Costs and investment in air transport infrastructure are the pillars with the greatest opportunity for improvement.
Panama, Chile and Brazil are at the top of the third edition of the Air Transport Competitiveness Index for Latin America and the Caribbean. However, in these three countries there are still important areas of opportunity, especially with regard to operating costs and investment in air transport infrastructure.
The third edition of this study prepared by the Latin American and Caribbean Air Transport Association (ALTA) and Amadeus analyzes the competitiveness of the airline industry in 20 countries in the region, focusing on seven fundamental pillars: operating costs, infrastructure quality, taxes and fees on passengers, sustainability, propensity to travel, international openness and liberalization, and international connectivity.
Panama leads the overall competitiveness ranking with a score of 7.34 and showing significant strength in the pillars of infrastructure and operating costs.
Chile is in second place in the overall competitiveness index with a score of 6.89. It is ranked as one of the leaders in infrastructure quality (0.9) and passenger fees, taxes and charges.
Brazil completes the TOP 3 of the most competitive countries in the region, with a score of 6.77 in the overall table. However, it is below the regional average in the operating costs pillar (with a score of 0.54). It also has room for improvement in its air transport infrastructure, a pillar in which Cuba, Peru, Mexico and Colombia must also urgently invest.
"At Amadeus we want to improve the travel experience for everyone, everywhere. That's why we're working with ALTA through this Index to boost the industry, which benefits not only airlines, but also countries and their populations in general, since aviation has a very important catalytic effect: by increasing a country's connectivity, more employment, business and tourism opportunities are generated and development benefits many sectors of the economy," said Victoria Gorzio, Vice President, Airlines, Latin America, Amadeus.
“This study identifies key areas of excellence and improvement in aviation in the region. Its objective is to provide relevant data and analysis so that stakeholders, policy makers and industry leaders can design strategies for the sustainable growth of a sector that is essential for the population in Latin America and the Caribbean. We are convinced that data and collaboration are the basis for improving the competitiveness of an industry as fundamental and promising as aviation,” said José Ricardo Botelho, Executive Director & CEO of ALTA.
More and more people are using the safest and most efficient mode of transport available in the region, but there is still significant room for growth, with current per capita trips at 0.6 per year. If states can help foster a more competitive landscape for the sector, sustainable expansion and a major growth opportunity are possible that will directly, indirectly and catalysedly benefit the entire population.

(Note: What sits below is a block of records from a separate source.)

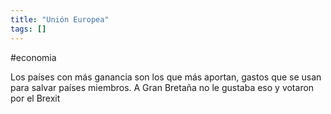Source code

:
 ```yaml
---
title: "Unión Europea"
tags: []
---
```

#economia

Los países con más ganancia son los que más aportan, gastos que se usan para salvar países miembros. A Gran Bretaña no le gustaba eso y votaron por el Brexit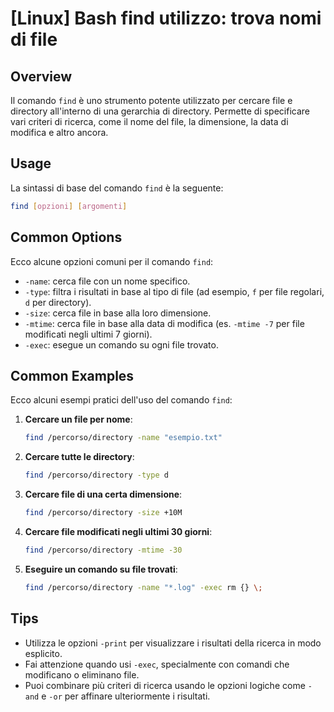 # [Linux] Bash find utilizzo: trova nomi di file

## Overview
Il comando `find` è uno strumento potente utilizzato per cercare file e directory all'interno di una gerarchia di directory. Permette di specificare vari criteri di ricerca, come il nome del file, la dimensione, la data di modifica e altro ancora.

## Usage
La sintassi di base del comando `find` è la seguente:

```bash
find [opzioni] [argomenti]
```

## Common Options
Ecco alcune opzioni comuni per il comando `find`:

- `-name`: cerca file con un nome specifico.
- `-type`: filtra i risultati in base al tipo di file (ad esempio, `f` per file regolari, `d` per directory).
- `-size`: cerca file in base alla loro dimensione.
- `-mtime`: cerca file in base alla data di modifica (es. `-mtime -7` per file modificati negli ultimi 7 giorni).
- `-exec`: esegue un comando su ogni file trovato.

## Common Examples
Ecco alcuni esempi pratici dell'uso del comando `find`:

1. **Cercare un file per nome**:
   ```bash
   find /percorso/directory -name "esempio.txt"
   ```

2. **Cercare tutte le directory**:
   ```bash
   find /percorso/directory -type d
   ```

3. **Cercare file di una certa dimensione**:
   ```bash
   find /percorso/directory -size +10M
   ```

4. **Cercare file modificati negli ultimi 30 giorni**:
   ```bash
   find /percorso/directory -mtime -30
   ```

5. **Eseguire un comando su file trovati**:
   ```bash
   find /percorso/directory -name "*.log" -exec rm {} \;
   ```

## Tips
- Utilizza le opzioni `-print` per visualizzare i risultati della ricerca in modo esplicito.
- Fai attenzione quando usi `-exec`, specialmente con comandi che modificano o eliminano file.
- Puoi combinare più criteri di ricerca usando le opzioni logiche come `-and` e `-or` per affinare ulteriormente i risultati.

“Latin America and the Caribbean (LAC) is one of the regions in the world with the greatest growth in air transport. More than 70% of tourists arriving in the region do so by air; in 2023, the region surpassed the 324 million passenger mark and by 2024 the main markets are already showing growth compared to pre-pandemic figures. The potential is impressive, but we must work collaboratively to achieve it,” Botelho stressed.